**PROBLEM TO SOLVE**
Leave out the pictures and repeat everything else in the records exactly.

**DATA SUPPLIED**
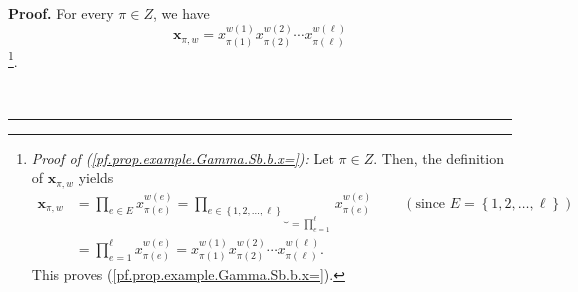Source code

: \documentclass[numbers=enddot,12pt,final,onecolumn,notitlepage,abstracton]{scrartcl}
\theoremstyle{definition}
\newenvironment{proof}[1][Proof]{\noindent\textbf{#1.} }{\ \rule{0.5em}{0.5em}}
\let\prodnonlimits\prod
\renewcommand{\prod}{\prodnonlimits\limits}
\newenvironment{verlong}{}{}
\begin{document}
\begin{verlong}
\begin{footnotesize}
\begin{proof}
For every $\pi\in Z$, we have%
\begin{equation}
\mathbf{x}_{\pi,w}=x_{\pi\left(  1\right)  }^{w\left(  1\right)  }%
x_{\pi\left(  2\right)  }^{w\left(  2\right)  }\cdots x_{\pi\left(
\ell\right)  }^{w\left(  \ell\right)  } \label{pf.prop.example.Gamma.Sb.b.x=}%
\end{equation}
\footnote{\textit{Proof of (\ref{pf.prop.example.Gamma.Sb.b.x=}):} Let $\pi\in
Z$. Then, the definition of $\mathbf{x}_{\pi,w}$ yields%
\begin{align*}
{\mathbf{x}}_{\pi,w}  &  =\prod_{e\in E}x_{\pi\left(  e\right)  }^{w\left(
e\right)  }=\underbrace{\prod_{e\in\left\{  1,2,\ldots,\ell\right\}  }%
}_{=\prod_{e=1}^{\ell}}x_{\pi\left(  e\right)  }^{w\left(  e\right)
}\ \ \ \ \ \ \ \ \ \ \left(  \text{since }E=\left\{  1,2,\ldots,\ell\right\}
\right) \\
&  =\prod_{e=1}^{\ell}x_{\pi\left(  e\right)  }^{w\left(  e\right)  }%
=x_{\pi\left(  1\right)  }^{w\left(  1\right)  }x_{\pi\left(  2\right)
}^{w\left(  2\right)  }\cdots x_{\pi\left(  \ell\right)  }^{w\left(
\ell\right)  }.
\end{align*}
This proves (\ref{pf.prop.example.Gamma.Sb.b.x=}).}.


\end{proof}
\end{footnotesize}
\end{verlong}
\end{document}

**PROBLEM SOLUTION**
Source code

: \documentclass[numbers=enddot,12pt,final,onecolumn,notitlepage,abstracton]{scrartcl}
\theoremstyle{definition}
\newenvironment{proof}[1][Proof]{\noindent\textbf{#1.} }{\ \rule{0.5em}{0.5em}}
\let\prodnonlimits\prod
\renewcommand{\prod}{\prodnonlimits\limits}
\newenvironment{verlong}{}{}
\begin{document}
\begin{verlong}
\begin{footnotesize}
\begin{proof}
For every $\pi\in Z$, we have%
\begin{equation}
\mathbf{x}_{\pi,w}=x_{\pi\left(  1\right)  }^{w\left(  1\right)  }%
x_{\pi\left(  2\right)  }^{w\left(  2\right)  }\cdots x_{\pi\left(
\ell\right)  }^{w\left(  \ell\right)  } \label{pf.prop.example.Gamma.Sb.b.x=}%
\end{equation}
\footnote{\textit{Proof of (\ref{pf.prop.example.Gamma.Sb.b.x=}):} Let $\pi\in
Z$. Then, the definition of $\mathbf{x}_{\pi,w}$ yields%
\begin{align*}
{\mathbf{x}}_{\pi,w}  &  =\prod_{e\in E}x_{\pi\left(  e\right)  }^{w\left(
e\right)  }=\underbrace{\prod_{e\in\left\{  1,2,\ldots,\ell\right\}  }%
}_{=\prod_{e=1}^{\ell}}x_{\pi\left(  e\right)  }^{w\left(  e\right)
}\ \ \ \ \ \ \ \ \ \ \left(  \text{since }E=\left\{  1,2,\ldots,\ell\right\}
\right) \\
&  =\prod_{e=1}^{\ell}x_{\pi\left(  e\right)  }^{w\left(  e\right)  }%
=x_{\pi\left(  1\right)  }^{w\left(  1\right)  }x_{\pi\left(  2\right)
}^{w\left(  2\right)  }\cdots x_{\pi\left(  \ell\right)  }^{w\left(
\ell\right)  }.
\end{align*}
This proves (\ref{pf.prop.example.Gamma.Sb.b.x=}).}.


\end{proof}
\end{footnotesize}
\end{verlong}
\end{document}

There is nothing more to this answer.